--- START ---

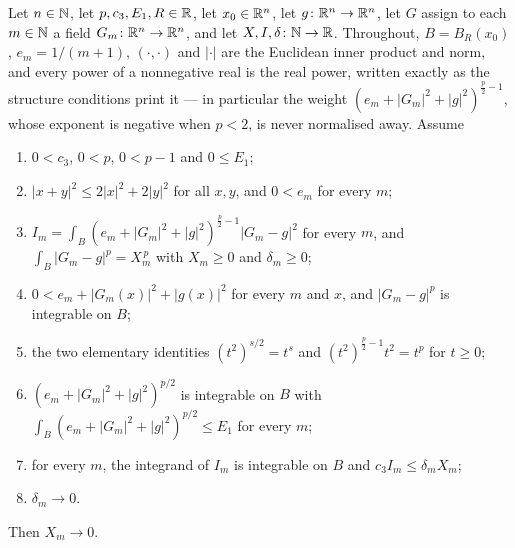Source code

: \begin{helper}
Let $n\in\mathbb{N}$, let $p,c_3,E_1,R\in\mathbb{R}$, let $x_0\in\mathbb{R}^n$, let
$g\colon\mathbb{R}^n\to\mathbb{R}^n$, let $G$ assign to each $m\in\mathbb{N}$ a field
$G_m\colon\mathbb{R}^n\to\mathbb{R}^n$, and let $X,I,\delta\colon\mathbb{N}\to\mathbb{R}$.  Throughout,
$B=B_R(x_0)$, $e_m=1/(m+1)$, $(\cdot,\cdot)$ and $|\cdot|$ are the Euclidean
inner product and norm, and every power of a nonnegative real is the real
power, written exactly as the structure conditions print it --- in particular
the weight $(e_m+|G_m|^2+|g|^2)^{\frac p2-1}$, whose exponent is negative when
$p<2$, is never normalised away.  Assume
\begin{enumerate}
\item[(H1)] $0<c_3$, $0<p$, $0<p-1$ and $0\le E_1$;
\item[(H2)] $|x+y|^2\le2|x|^2+2|y|^2$ for all $x,y$, and $0<e_m$ for every $m$;
\item[(H3)] $I_m=\int_B(e_m+|G_m|^2+|g|^2)^{\frac p2-1}|G_m-g|^2$ for every $m$,
  and $\int_B|G_m-g|^p=X_m^{\,p}$ with $X_m\ge0$ and $\delta_m\ge0$;
\item[(H4)] $0<e_m+|G_m(x)|^2+|g(x)|^2$ for every $m$ and $x$, and
  $|G_m-g|^p$ is integrable on $B$;
\item[(H5)] the two elementary identities $(t^2)^{s/2}=t^s$ and
  $(t^2)^{\frac p2-1}t^2=t^p$ for $t\ge0$;
\item[(H6)] $(e_m+|G_m|^2+|g|^2)^{p/2}$ is integrable on $B$ with
  $\int_B(e_m+|G_m|^2+|g|^2)^{p/2}\le E_1$ for every $m$;
\item[(H7)] for every $m$, the integrand of $I_m$ is integrable on $B$ and
  $c_3I_m\le\delta_mX_m$;
\item[(H8)] $\delta_m\to0$.
\end{enumerate}
Then $X_m\to0$.
\end{helper}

--- END ---

* _PROBLEM TO WORK ON_:
Find each line in the records above that contains "mathbb", and copy it.

* _WORKED SOLUTION_:
Let $n\in\mathbb{N}$, let $p,c_3,E_1,R\in\mathbb{R}$, let $x_0\in\mathbb{R}^n$, let
$g\colon\mathbb{R}^n\to\mathbb{R}^n$, let $G$ assign to each $m\in\mathbb{N}$ a field
$G_m\colon\mathbb{R}^n\to\mathbb{R}^n$, and let $X,I,\delta\colon\mathbb{N}\to\mathbb{R}$.  Throughout,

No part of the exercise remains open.